Instructions to follow.
The entries below are to be reproduced in full, exactly as written.

Data records.
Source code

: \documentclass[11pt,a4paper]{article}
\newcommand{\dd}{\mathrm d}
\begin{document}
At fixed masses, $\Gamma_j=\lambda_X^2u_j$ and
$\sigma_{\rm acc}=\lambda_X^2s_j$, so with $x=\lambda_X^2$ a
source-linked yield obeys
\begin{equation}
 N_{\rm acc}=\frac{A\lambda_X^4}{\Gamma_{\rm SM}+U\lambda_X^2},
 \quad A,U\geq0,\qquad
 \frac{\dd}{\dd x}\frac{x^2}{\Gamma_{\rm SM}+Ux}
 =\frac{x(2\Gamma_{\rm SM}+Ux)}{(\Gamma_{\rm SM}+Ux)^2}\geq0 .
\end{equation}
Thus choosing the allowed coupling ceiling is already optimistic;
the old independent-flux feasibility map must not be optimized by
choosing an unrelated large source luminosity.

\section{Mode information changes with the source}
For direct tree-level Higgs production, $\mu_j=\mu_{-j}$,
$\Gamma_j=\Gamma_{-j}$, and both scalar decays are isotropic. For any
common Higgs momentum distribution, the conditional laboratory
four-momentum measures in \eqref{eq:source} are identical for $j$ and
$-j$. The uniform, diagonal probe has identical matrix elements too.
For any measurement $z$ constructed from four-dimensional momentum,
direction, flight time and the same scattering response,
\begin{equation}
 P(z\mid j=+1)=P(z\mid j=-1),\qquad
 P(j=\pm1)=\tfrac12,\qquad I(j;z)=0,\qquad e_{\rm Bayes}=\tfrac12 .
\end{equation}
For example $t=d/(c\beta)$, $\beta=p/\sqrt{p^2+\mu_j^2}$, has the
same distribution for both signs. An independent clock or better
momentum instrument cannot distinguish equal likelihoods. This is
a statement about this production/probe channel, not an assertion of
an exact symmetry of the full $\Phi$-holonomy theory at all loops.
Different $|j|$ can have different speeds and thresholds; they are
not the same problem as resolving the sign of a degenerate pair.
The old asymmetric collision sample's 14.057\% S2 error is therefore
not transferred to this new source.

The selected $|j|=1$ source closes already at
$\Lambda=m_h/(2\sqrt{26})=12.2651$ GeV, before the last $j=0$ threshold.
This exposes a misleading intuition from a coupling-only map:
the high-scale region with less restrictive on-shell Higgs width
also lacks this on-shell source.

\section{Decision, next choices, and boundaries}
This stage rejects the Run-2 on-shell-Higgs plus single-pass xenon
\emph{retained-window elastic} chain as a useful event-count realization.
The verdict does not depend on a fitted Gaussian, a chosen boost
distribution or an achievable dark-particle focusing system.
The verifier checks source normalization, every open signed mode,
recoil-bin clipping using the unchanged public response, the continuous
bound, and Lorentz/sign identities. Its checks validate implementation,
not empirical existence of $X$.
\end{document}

Answer to this problem.
Source code

: \documentclass[11pt,a4paper]{article}
\newcommand{\dd}{\mathrm d}
\begin{document}
At fixed masses, $\Gamma_j=\lambda_X^2u_j$ and
$\sigma_{\rm acc}=\lambda_X^2s_j$, so with $x=\lambda_X^2$ a
source-linked yield obeys
\begin{equation}
 N_{\rm acc}=\frac{A\lambda_X^4}{\Gamma_{\rm SM}+U\lambda_X^2},
 \quad A,U\geq0,\qquad
 \frac{\dd}{\dd x}\frac{x^2}{\Gamma_{\rm SM}+Ux}
 =\frac{x(2\Gamma_{\rm SM}+Ux)}{(\Gamma_{\rm SM}+Ux)^2}\geq0 .
\end{equation}
Thus choosing the allowed coupling ceiling is already optimistic;
the old independent-flux feasibility map must not be optimized by
choosing an unrelated large source luminosity.

\section{Mode information changes with the source}
For direct tree-level Higgs production, $\mu_j=\mu_{-j}$,
$\Gamma_j=\Gamma_{-j}$, and both scalar decays are isotropic. For any
common Higgs momentum distribution, the conditional laboratory
four-momentum measures in \eqref{eq:source} are identical for $j$ and
$-j$. The uniform, diagonal probe has identical matrix elements too.
For any measurement $z$ constructed from four-dimensional momentum,
direction, flight time and the same scattering response,
\begin{equation}
 P(z\mid j=+1)=P(z\mid j=-1),\qquad
 P(j=\pm1)=\tfrac12,\qquad I(j;z)=0,\qquad e_{\rm Bayes}=\tfrac12 .
\end{equation}
For example $t=d/(c\beta)$, $\beta=p/\sqrt{p^2+\mu_j^2}$, has the
same distribution for both signs. An independent clock or better
momentum instrument cannot distinguish equal likelihoods. This is
a statement about this production/probe channel, not an assertion of
an exact symmetry of the full $\Phi$-holonomy theory at all loops.
Different $|j|$ can have different speeds and thresholds; they are
not the same problem as resolving the sign of a degenerate pair.
The old asymmetric collision sample's 14.057\% S2 error is therefore
not transferred to this new source.

The selected $|j|=1$ source closes already at
$\Lambda=m_h/(2\sqrt{26})=12.2651$ GeV, before the last $j=0$ threshold.
This exposes a misleading intuition from a coupling-only map:
the high-scale region with less restrictive on-shell Higgs width
also lacks this on-shell source.

\section{Decision, next choices, and boundaries}
This stage rejects the Run-2 on-shell-Higgs plus single-pass xenon
\emph{retained-window elastic} chain as a useful event-count realization.
The verdict does not depend on a fitted Gaussian, a chosen boost
distribution or an achievable dark-particle focusing system.
The verifier checks source normalization, every open signed mode,
recoil-bin clipping using the unchanged public response, the continuous
bound, and Lorentz/sign identities. Its checks validate implementation,
not empirical existence of $X$.
\end{document}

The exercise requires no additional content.